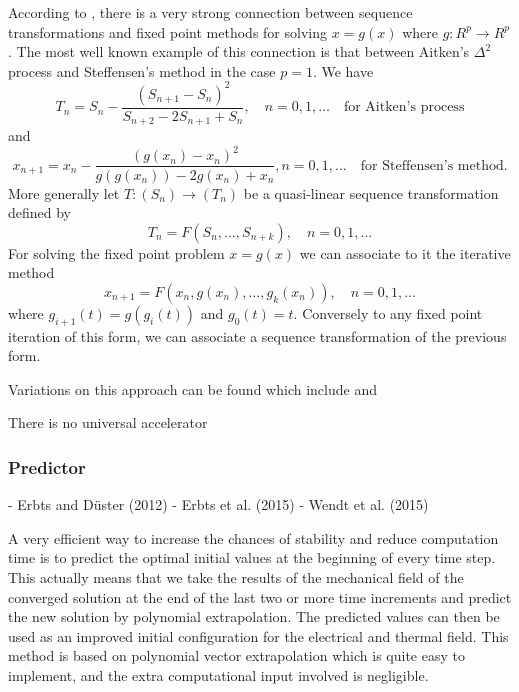 According to \cite{brezinski}, there is a very strong connection between sequence transformations and fixed point methods for solving \(x=g(x)\) where \(g: R^{p} \to R^{p}\).
The most well known example of this connection is that between Aitken's \(\Delta^{2}\) process and Steffensen's method in the case \(p=1\).
We have
\[T_{n}=S_{n}-\frac{\left(S_{n+1}-S_{n}\right)^{2}}{S_{n+2}-2 S_{n+1}+S_{n}}, \quad n=0,1, \ldots \quad\text{for Aitken's process}\]
and
\[x_{n+1}=x_{n}-\frac{\left(g\left(x_{n}\right)-x_{n}\right)^{2}}{g\left(g\left(x_{n}\right)\right)-2 g\left(x_{n}\right)+x_{n}}, n=0,1, \ldots \quad\text{for Steffensen's method.}\]
More generally let \(T:\left(S_{n}\right) \to\left(T_{n}\right)\) be a quasi-linear sequence transformation defined by
\[
T_{n}=F\left(S_{n}, \ldots, S_{n+k}\right), \quad n=0,1, \ldots
\]
For solving the fixed point problem \(x=g(x)\) we can associate to it the iterative method
\[
x_{n+1}=F\left(x_{n}, g\left(x_{n}\right), \ldots, g_{k}\left(x_{n}\right)\right), \quad n=0,1, \ldots
\]
where \(g_{i+1}(t)=g\left(g_{i}(t)\right)\) and \(g_{0}(t)=t\).
Conversely to any fixed point iteration of this form, we can associate a sequence transformation of the previous form.

Variations on this approach can be found which include \cite{irons_version_1969} and \cite{king}

There is no universal accelerator \cite{brezinski}





\subsubsection{Predictor}

- Erbts and Düster (2012)
- Erbts et al. (2015)
- Wendt et al. (2015)

A very efficient way to increase the chances of stability and reduce computation time is to predict the optimal initial values at the beginning of every time step. This actually means that we take the results of the mechanical field of the converged solution at the end of the last two or more time increments and predict the new solution by polynomial extrapolation. The predicted values can then be used as an improved initial configuration for the electrical and thermal field. This method is based on polynomial vector extrapolation which is quite easy to implement, and the extra computational input involved is negligible.

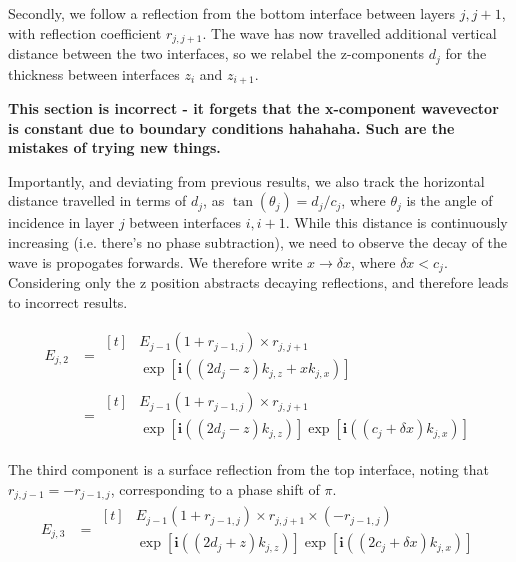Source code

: \documentclass[../main.tex]{subfiles}
\begin{document}
	Secondly, we follow a reflection from the bottom interface between layers $j,j+1$, with reflection coefficient $r_{j,j+1}$. The wave has now travelled additional vertical distance between the two interfaces, so we relabel the z-components $d_{j}$ for the thickness between interfaces $z_i$ and $z_{i+1}$. 
	
	\vspace{1em}
	\textbf{This section is incorrect - it forgets that the x-component wavevector is constant due to boundary conditions hahahaha. Such are the mistakes of trying new things.}
	\vspace{1em}

	Importantly, and deviating from previous results, we also track the horizontal distance travelled in terms of $d_{j}$, as $\tan(\theta_j) = d_{j} / c_{j}$, where $\theta_j$ is the angle of incidence in layer $j$ between interfaces $i, i+1$. While this distance is continuously increasing (i.e. there's no phase subtraction), we need to observe the decay of the wave is propogates forwards. We therefore write $x \to \delta x$, where $\delta x < c_{j}$. Considering only the z position abstracts decaying reflections, and therefore leads to incorrect results.

	\begin{align}
		E_{j,2} &=\begin{aligned}[t]
				&E_{j-1}	
				\left(1 + r_{j-1,j}\right) \times r_{j, j+1} \\
				&\exp\left[\mathbf{i}\left((2 d_{j} - z) k_{j,z} + x k_{j,x}  \right)\right]
			\end{aligned} \\
			&=\begin{aligned}[t]
				&E_{j-1} 
				\left(1 + r_{j-1,j}\right) \times r_{j, j+1}\\
				&\exp\left[\mathbf{i}\left((2 d_{j} - z) k_{j,z}\right)\right]
				\exp\left[\mathbf{i}\left((c_{j} + \delta x) k_{j,x}\right)\right]
			\end{aligned}
	\end{align}

	The third component is a surface reflection from the top interface, noting that $r_{j,j-1} = -r_{j-1,j}$, corresponding to a phase shift of $\pi$.
	\begin{align}
		E_{j,3} &= 
			\begin{aligned}[t]
			&E_{j-1} 
			\left(1 + r_{j-1,j}\right) \times r_{j, j+1} \times (- r_{j-1,j})\\
			&\exp\left[\mathbf{i}\left((2 d_{j} + z) k_{j,z}\right)\right]
			\exp\left[\mathbf{i}\left((2 c_{j} + \delta x) k_{j,x}\right)\right]
			\end{aligned}
	\end{align}
\end{document}
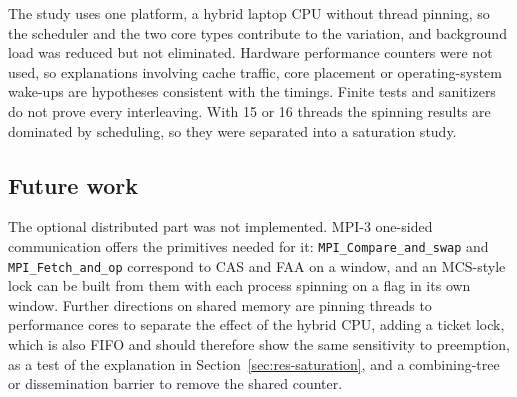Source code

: The study uses one platform, a hybrid laptop CPU without thread pinning, so the scheduler and the two core types contribute to the variation, and background load was reduced but not eliminated. Hardware performance counters were not used, so explanations involving cache traffic, core placement or operating-system wake-ups are hypotheses consistent with the timings. Finite tests and sanitizers do not prove every interleaving. With 15 or 16 threads the spinning results are dominated by scheduling, so they were separated into a saturation study.

\subsection{Future work}\label{sec:future}

The optional distributed part\cite{r1} was not implemented. MPI-3 one-sided communication\cite{r7} offers the primitives needed for it: \texttt{MPI\_Compare\_and\_swap} and \texttt{MPI\_Fetch\_and\_op} correspond to CAS and FAA on a window, and an MCS-style lock can be built from them with each process spinning on a flag in its own window. Further directions on shared memory are pinning threads to performance cores to separate the effect of the hybrid CPU, adding a ticket lock, which is also FIFO and should therefore show the same sensitivity to preemption, as a test of the explanation in Section~\ref{sec:res-saturation}, and a combining-tree or dissemination barrier to remove the shared counter.

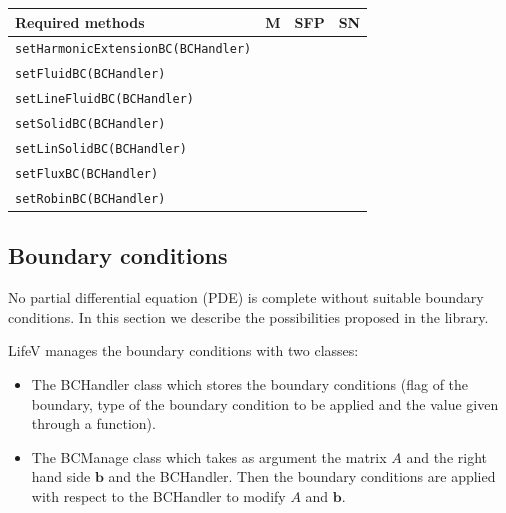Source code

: \documentclass[11pt]{article}
\newcommand{\tick}{\ding{51}}
\begin{document}
\begin{center}
\begin{longtable}{l|c|c|c|}
	Required methods & M & SFP & SN\\
	\hline
	\texttt{setHarmonicExtensionBC(BCHandler)} & \tick & \tick & \tick \\
	\texttt{setFluidBC(BCHandler)} & \tick & \tick & \tick \\
	\texttt{setLineFluidBC(BCHandler)} & & & \tick \\
	\texttt{setSolidBC(BCHandler)} & \tick & \tick & \tick \\
	\texttt{setLinSolidBC(BCHandler)} & & & \tick \\
	\texttt{setFluxBC(BCHandler)} & \tick & &\\
	\texttt{setRobinBC(BCHandler)} & \tick & &
\end{longtable}
\end{center}

\subsection{Boundary conditions}
\label{sec:BC}
No partial differential equation (PDE) is complete without suitable boundary conditions. In this section we describe the possibilities proposed in the library.

LifeV manages the boundary conditions with two classes:
\begin{itemize}
\item The BCHandler class which stores the boundary conditions (flag of the boundary, type of the boundary condition to be applied and the value given through a function).
\item The BCManage class which takes as argument the matrix $A$ and the right hand side $\mathbf{b}$ and the BCHandler. Then the boundary conditions are applied with respect to the BCHandler to modify $A$ and $\mathbf{b}$.
\end{itemize}
\end{document}
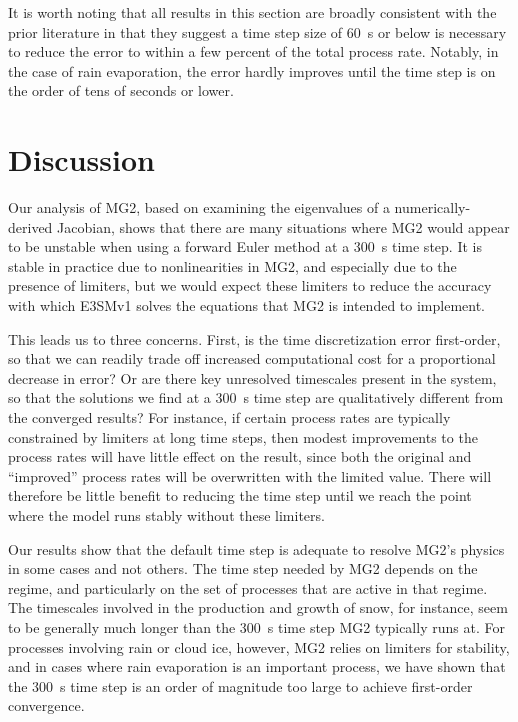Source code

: \documentclass [11pt, proquest] {uwthesis}[2020/02/24]
\begin{document}
It is worth noting that all results in this section are broadly consistent with the prior literature in that they suggest a time step size of \SI{60}{\second} or below is necessary to reduce the error to within a few percent of the total process rate. Notably, in the case of rain evaporation, the error hardly improves until the time step is on the order of tens of seconds or lower.

\section{Discussion} \label{sec:MG2-discussion}

Our analysis of MG2, based on examining the eigenvalues of a numerically-derived Jacobian, shows that there are many situations where MG2 would appear to be unstable when using a forward Euler method at a \SI{300}{\second} time step. It is stable in practice due to nonlinearities in MG2, and especially due to the presence of limiters, but we would expect these limiters to reduce the accuracy with which E3SMv1 solves the equations that MG2 is intended to implement.

This leads us to three concerns. First, is the time discretization error first-order, so that we can readily trade off increased computational cost for a proportional decrease in error? Or are there key unresolved timescales present in the system, so that the solutions we find at a \SI{300}{\second} time step are qualitatively different from the converged results? For instance, if certain process rates are typically constrained by limiters at long time steps, then modest improvements to the process rates will have little effect on the result, since both the original and ``improved'' process rates will be overwritten with the limited value. There will therefore be little benefit to reducing the time step until we reach the point where the model runs stably without these limiters.

Our results show that the default time step is adequate to resolve MG2's physics in some cases and not others. The time step needed by MG2 depends on the regime, and particularly on the set of processes that are active in that regime. The timescales involved in the production and growth of snow, for instance, seem to be generally much longer than the \SI{300}{\second} time step MG2 typically runs at. For processes involving rain or cloud ice, however, MG2 relies on limiters for stability, and in cases where rain evaporation is an important process, we have shown that the \SI{300}{\second} time step is an order of magnitude too large to achieve first-order convergence.
\end{document}

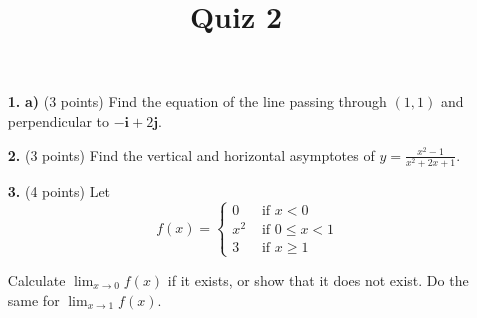 \documentclass[12pt]{amsart}
\title{Quiz 2}
\begin{document}
\maketitle
\thispagestyle{fancy}

\vskip0.25in
\begin{enumerate}


\item[\textbf{1. }]\textbf{a)} (3 points) Find the equation of the line passing through $(1,1)$ and perpendicular to $- \mathbf i +  2 \mathbf j$.

\vskip 2in

\item[\textbf{2. }](3 points) Find the vertical and horizontal asymptotes of $\displaystyle y = \frac {x^2 - 1} {x^2 + 2x + 1}$.
 
\vskip 2in

\item[\textbf{3. }] (4 points) Let 
\[
f(x) = \begin{cases} 
0 & \text{ if } x < 0 
\\ x^2 & \text{ if } 0 \le x < 1
\\ 3 & \text{ if } x \ge 1
\end{cases} 
\]

Calculate $\displaystyle \lim_{x \to 0} f(x)$ if it exists, or show that it does not exist.  Do the same for $\displaystyle \lim_{x \to 1} f(x)$.




\end{enumerate}
\end{document}
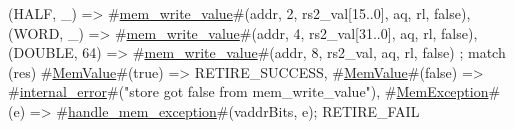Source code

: {{{{{{            (HALF, _)     => #\hyperref[sailRISCVzmemzywritezyvalue]{mem\_write\_value}#(addr, 2, rs2_val[15..0], aq, rl, false),
            (WORD, _)     => #\hyperref[sailRISCVzmemzywritezyvalue]{mem\_write\_value}#(addr, 4, rs2_val[31..0], aq, rl, false),
            (DOUBLE, 64) => #\hyperref[sailRISCVzmemzywritezyvalue]{mem\_write\_value}#(addr, 8, rs2_val,        aq, rl, false)
          };
          match (res) {
            #\hyperref[sailRISCVzMemValue]{MemValue}#(true)  => RETIRE_SUCCESS,
            #\hyperref[sailRISCVzMemValue]{MemValue}#(false) => #\hyperref[sailRISCVzinternalzyerror]{internal\_error}#("store got false from mem_write_value"),
            #\hyperref[sailRISCVzMemException]{MemException}#(e) => { #\hyperref[sailRISCVzhandlezymemzyexception]{handle\_mem\_exception}#(vaddrBits, e); RETIRE_FAIL }
          }
        }
      }
    }
  }
}
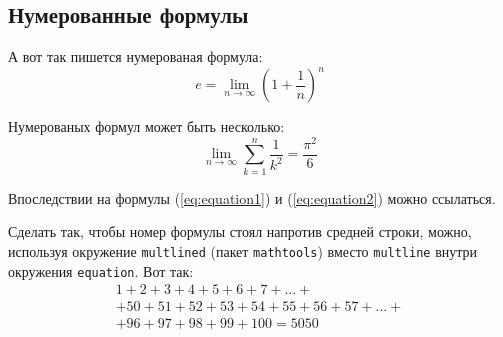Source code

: \subsection{Нумерованные формулы} \label{subsect1_3_3}

А вот так пишется нумерованая формула:
\begin{equation}
  \label{eq:equation1}
  e = \lim_{n \to \infty} \left( 1+\frac{1}{n} \right) ^n
\end{equation}

Нумерованых формул может быть несколько:
\begin{equation}
  \label{eq:equation2}
  \lim_{n \to \infty} \sum_{k=1}^n \frac{1}{k^2} = \frac{\pi^2}{6}
\end{equation}

Впоследствии на формулы (\ref{eq:equation1}) и (\ref{eq:equation2}) можно ссылаться.

Сделать так, чтобы номер формулы стоял напротив средней строки, можно, используя окружение \verb|multlined| (пакет \verb|mathtools|) вместо \verb|multline| внутри окружения \verb|equation|. Вот так:
\begin{equation} %
    \begin{multlined}
        1+ 2+3+4+5+6+7+\dots + \\ 
        + 50+51+52+53+54+55+56+57 + \dots + \\ 
        + 96+97+98+99+100=5050 
    \end{multlined}
\end{equation}
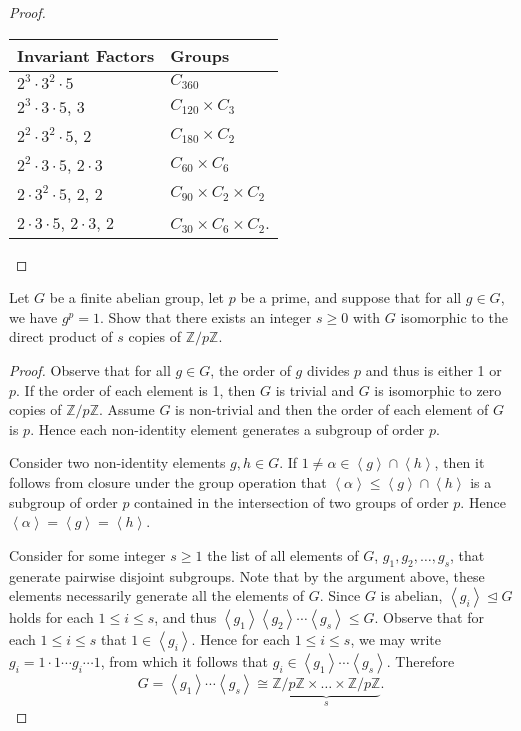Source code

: \documentclass[10pt]{amsart}
\begin{document}
\begin{thm}
\begin{proof}
\begin{enumerate}[(a)]
      \begin{center}
        \begin{tabular}{l | l}
          Invariant Factors & Groups\\
          \hline
          $2^3 \cdot 3^2 \cdot 5$ & $C_{360}$\\
          $2^3 \cdot 3 \cdot 5$, 3 & $C_{120} \times C_3$\\
          $2^2 \cdot 3^2 \cdot 5$, 2 & $C_{180} \times C_2$\\
          $2^2 \cdot 3 \cdot 5$, $2 \cdot 3$ & $C_{60} \times C_6$\\
          $2 \cdot 3^2 \cdot 5$, 2, 2 & $C_{90} \times C_2 \times C_2$\\
          $2 \cdot 3 \cdot 5$, $2\cdot 3$, 2 & $C_{30} \times C_6 \times C_2$.\\
        \end{tabular}
      \end{center}
    \end{enumerate}
  \end{proof}
\end{thm}

\begin{thm}
  Let $G$ be a finite abelian group, let $p$ be a prime, and suppose that for all $g \in G$, we have $g^p = 1$.
  Show that there exists an integer $s \geq 0$ with $G$ isomorphic to the direct product of $s$ copies of $\mathbb{Z}/p\mathbb{Z}$.
  \begin{proof}
    Observe that for all $g \in G$, the order of $g$ divides $p$ and thus is either 1 or $p$.
    If the order of each element is 1, then $G$ is trivial and $G$ is isomorphic to zero copies of $\mathbb{Z}/p\mathbb{Z}$.
    Assume $G$ is non-trivial and then the order of each element of $G$ is $p$.
    Hence each non-identity element generates a subgroup of order $p$.
    
    Consider two non-identity elements $g,h \in G$.
    If $1 \not = \alpha \in \left<g\right> \cap \left<h\right>$, then it follows from closure under the group operation that $\left<\alpha\right> \leq \left<g\right> \cap \left<h\right>$ is a subgroup of order $p$ contained in the intersection of two groups of order $p$.
    Hence $\left<\alpha\right> = \left<g\right> = \left<h\right>$.
    
    Consider for some integer $s \geq 1$ the list of all elements of $G$, $g_1, g_2, \ldots, g_s$, that generate pairwise disjoint subgroups.
    Note that by the argument above, these elements necessarily generate all the elements of $G$.
    Since $G$ is abelian, $\left<g_i\right> \unlhd G$ holds for each $1 \leq i \leq s$, and thus $\left< g_1 \right>\left< g_2 \right> \cdots \left< g_s \right> \leq G$.
    Observe that for each $1 \leq i \leq s$ that $1 \in \left<g_i\right>$.
    Hence for each $1 \leq i \leq s$, we may write $g_i = 1 \cdot 1 \cdots g_i \cdots 1$, from which it follows that $g_i \in \left< g_1 \right> \cdots \left< g_s \right>$.
    Therefore $$G =  \left< g_1 \right> \cdots \left< g_s \right> \cong \underbrace{\mathbb{Z}/p\mathbb{Z} \times \ldots \times \mathbb{Z}/p\mathbb{Z}}_s.$$
  \end{proof}
\end{thm}
\end{document}
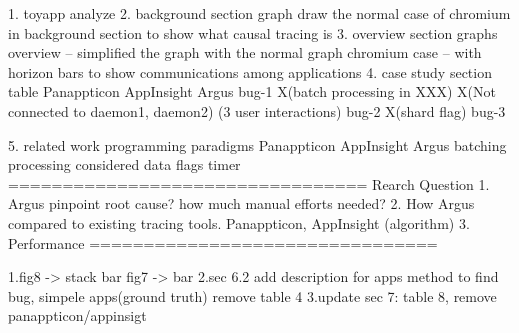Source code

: 1. toyapp analyze
2. background section graph
    draw the normal case of chromium in background section to show what causal tracing is
3. overview section graphs
    overview -- simplified the graph with the normal graph
    chromium case -- with horizon bars to show communications among applications
4. case study section table
            Panappticon                         AppInsight                                  Argus
    bug-1   X(batch processing in XXX)         X(Not connected to daemon1, daemon2)         (3 user interactions)
    bug-2   X(shard flag)
    bug-3 

5. related work
    programming paradigms   Panappticon          AppInsight                 Argus 
    batching processing                                                  considered
    data flags
    timer
=================================
Rearch Question
	1. Argus pinpoint root cause? how much manual efforts needed?
	2. How Argus compared to existing tracing tools. Panappticon, AppInsight (algorithm) 
	3. Performance
================================

1.fig8 -> stack bar
  fig7 -> bar
2.sec 6.2
add description for apps 
method to find bug, simpele apps(ground truth)
remove table 4
3.update sec 7:
table 8, remove panappticon/appinsigt

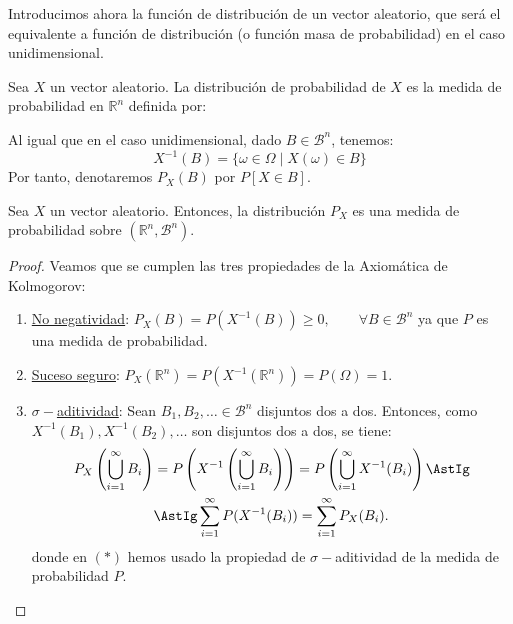 Introducimos ahora la función de distribución de un vector aleatorio, que será el equivalente a función de distribución (o función masa de probabilidad) en el caso unidimensional.
\begin{definicion}
    Sea $X$ un vector aleatorio. La distribución de probabilidad de $X$ es la medida de probabilidad en $\mathbb{R}^n$ definida por:
\end{definicion}

\begin{notacion}
    Al igual que en el caso unidimensional, dado $B\in \mathcal{B}^n$, tenemos:
    \begin{equation*}
        X^{-1}(B) = \{\omega\in \Omega \mid X(\omega)\in B\}
    \end{equation*}
    Por tanto, denotaremos $P_X(B)$ por $P[X\in B]$.
\end{notacion}

\begin{prop}
    Sea $X$ un vector aleatorio. Entonces, la distribución $P_X$ es una medida de probabilidad sobre $(\mathbb{R}^n, \mathcal{B}^n)$.
\end{prop}
\begin{proof} Veamos que se cumplen las tres propiedades de la Axiomática de Kolmogorov:
    \begin{enumerate}
        \item \ul{No negatividad}: $P_X(B) = P(X^{-1}(B)) \geq 0,\qquad \forall B\in \mathcal{B}^n$ ya que $P$ es una medida de probabilidad.
        \item \ul{Suceso seguro}: $P_X(\mathbb{R}^n) = P(X^{-1}(\mathbb{R}^n)) = P(\Omega) = 1$.
        \item \ul{$\sigma-$aditividad}: Sean $B_1, B_2, \ldots \in \mathcal{B}^n$ disjuntos dos a dos. Entonces, como $X^{-1}(B_1), X^{-1}(B_2), \ldots$ son disjuntos dos a dos, se tiene:
        \begin{align*}
            P_X\left(\bigcup_{i=1}^\infty B_i\right) &= P\left(X^{-1}\left(\bigcup_{i=1}^\infty B_i\right)\right) = P\left(\bigcup_{i=1}^\infty X^{-1}(B_i)\right)\AstIg\\
            &\AstIg \sum_{i=1}^\infty P(X^{-1}(B_i)) = \sum_{i=1}^\infty P_X(B_i).
        \end{align*}
        donde en $(\ast)$ hemos usado la propiedad de $\sigma-$aditividad de la medida de probabilidad $P$.
    \end{enumerate}
\end{proof}


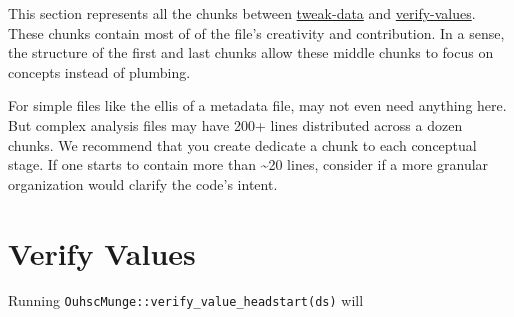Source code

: \documentclass[
]{book}
\begin{document}
This section represents all the chunks between \protect\hyperlink{chunk-tweak-data}{tweak-data} and \protect\hyperlink{chunk-verify-values}{verify-values}. These chunks contain most of of the file's creativity and contribution. In a sense, the structure of the first and last chunks allow these middle chunks to focus on concepts instead of plumbing.

For simple files like the ellis of a metadata file, may not even need anything here. But complex analysis files may have 200+ lines distributed across a dozen chunks. We recommend that you create dedicate a chunk to each conceptual stage. If one starts to contain more than \textasciitilde20 lines, consider if a more granular organization would clarify the code's intent.

\hypertarget{chunk-verify-values}{%
\section{Verify Values}\label{chunk-verify-values}}

Running \texttt{OuhscMunge::verify\_value\_headstart(ds)} will
\end{document}
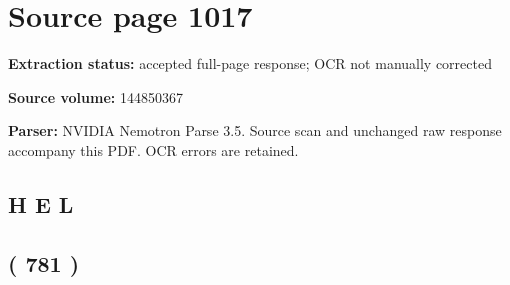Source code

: \clearpage
\section{Source page 1017}
\textbf{Extraction status:} accepted full-page response; OCR not manually corrected\par
\textbf{Source volume:} 144850367\par
\textbf{Parser:} NVIDIA Nemotron Parse 3.5. Source scan and unchanged raw response accompany this PDF. OCR errors are retained.\par\medskip
\subsection*{H E L}
\subsection*{( 781 )}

- _Task objective_: Nothing but a number belongs in the answer: the number of lines above that contain "aligned".

- _Answer space_: 6